[EXERCISE AIM] Would you transcribe the listing that follows, character for character, and omit its images?

* * * *

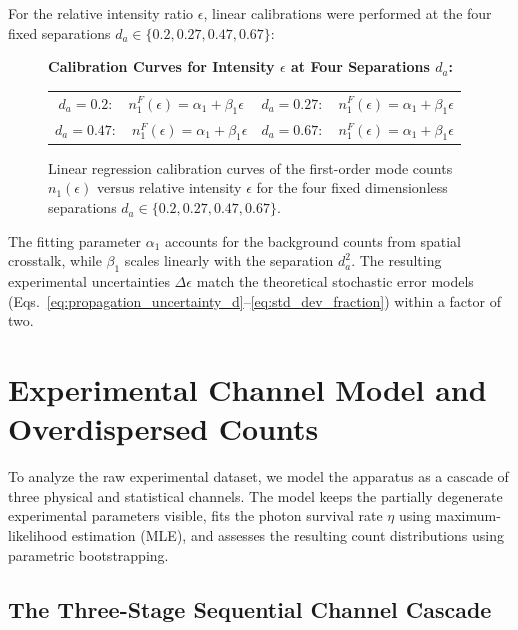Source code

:For the relative intensity ratio $\epsilon$, linear calibrations were performed at the four fixed separations $d_a \in \{0.2, 0.27, 0.47, 0.67\}$:

\begin{figure}[h!]
    \centering
    \begin{center}
        \textbf{Calibration Curves for Intensity $\epsilon$ at Four Separations $d_a$:} \\
        \begin{tabular}{cc}
            $d_a = 0.2: \quad n_1^F(\epsilon) = \alpha_1 + \beta_1 \epsilon$  & $d_a = 0.27: \quad n_1^F(\epsilon) = \alpha_1 + \beta_1 \epsilon$ \\
            $d_a = 0.47: \quad n_1^F(\epsilon) = \alpha_1 + \beta_1 \epsilon$ & $d_a = 0.67: \quad n_1^F(\epsilon) = \alpha_1 + \beta_1 \epsilon$
        \end{tabular}
    \end{center}
    \caption{Linear regression calibration curves of the first-order mode counts $n_1(\epsilon)$ versus relative intensity $\epsilon$ for the four fixed dimensionless separations $d_a \in \{0.2, 0.27, 0.47, 0.67\}$.}
    \label{fig:calibration_eps_link}
\end{figure}

The fitting parameter $\alpha_1$ accounts for the background counts from spatial crosstalk, while $\beta_1$ scales linearly with the separation $d_a^2$. The resulting experimental uncertainties $\Delta\epsilon$ match the theoretical stochastic error models (Eqs.~\eqref{eq:propagation_uncertainty_d}--\eqref{eq:std_dev_fraction}) within a factor of two.

\section{Experimental Channel Model and Overdispersed Counts}
\label{sec:practical_channel_framework}

To analyze the raw experimental dataset, we model the apparatus as a cascade of three physical and statistical channels. The model keeps the partially degenerate experimental parameters visible, fits the photon survival rate $\eta$ using maximum-likelihood estimation (MLE), and assesses the resulting count distributions using parametric bootstrapping.

\subsection{The Three-Stage Sequential Channel Cascade}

* * * *

[REPLY]
Source code

:For the relative intensity ratio $\epsilon$, linear calibrations were performed at the four fixed separations $d_a \in \{0.2, 0.27, 0.47, 0.67\}$:

\begin{figure}[h!]
    \centering
    \begin{center}
        \textbf{Calibration Curves for Intensity $\epsilon$ at Four Separations $d_a$:} \\
        \begin{tabular}{cc}
            $d_a = 0.2: \quad n_1^F(\epsilon) = \alpha_1 + \beta_1 \epsilon$  & $d_a = 0.27: \quad n_1^F(\epsilon) = \alpha_1 + \beta_1 \epsilon$ \\
            $d_a = 0.47: \quad n_1^F(\epsilon) = \alpha_1 + \beta_1 \epsilon$ & $d_a = 0.67: \quad n_1^F(\epsilon) = \alpha_1 + \beta_1 \epsilon$
        \end{tabular}
    \end{center}
    \caption{Linear regression calibration curves of the first-order mode counts $n_1(\epsilon)$ versus relative intensity $\epsilon$ for the four fixed dimensionless separations $d_a \in \{0.2, 0.27, 0.47, 0.67\}$.}
    \label{fig:calibration_eps_link}
\end{figure}

The fitting parameter $\alpha_1$ accounts for the background counts from spatial crosstalk, while $\beta_1$ scales linearly with the separation $d_a^2$. The resulting experimental uncertainties $\Delta\epsilon$ match the theoretical stochastic error models (Eqs.~\eqref{eq:propagation_uncertainty_d}--\eqref{eq:std_dev_fraction}) within a factor of two.

\section{Experimental Channel Model and Overdispersed Counts}
\label{sec:practical_channel_framework}

To analyze the raw experimental dataset, we model the apparatus as a cascade of three physical and statistical channels. The model keeps the partially degenerate experimental parameters visible, fits the photon survival rate $\eta$ using maximum-likelihood estimation (MLE), and assesses the resulting count distributions using parametric bootstrapping.

\subsection{The Three-Stage Sequential Channel Cascade}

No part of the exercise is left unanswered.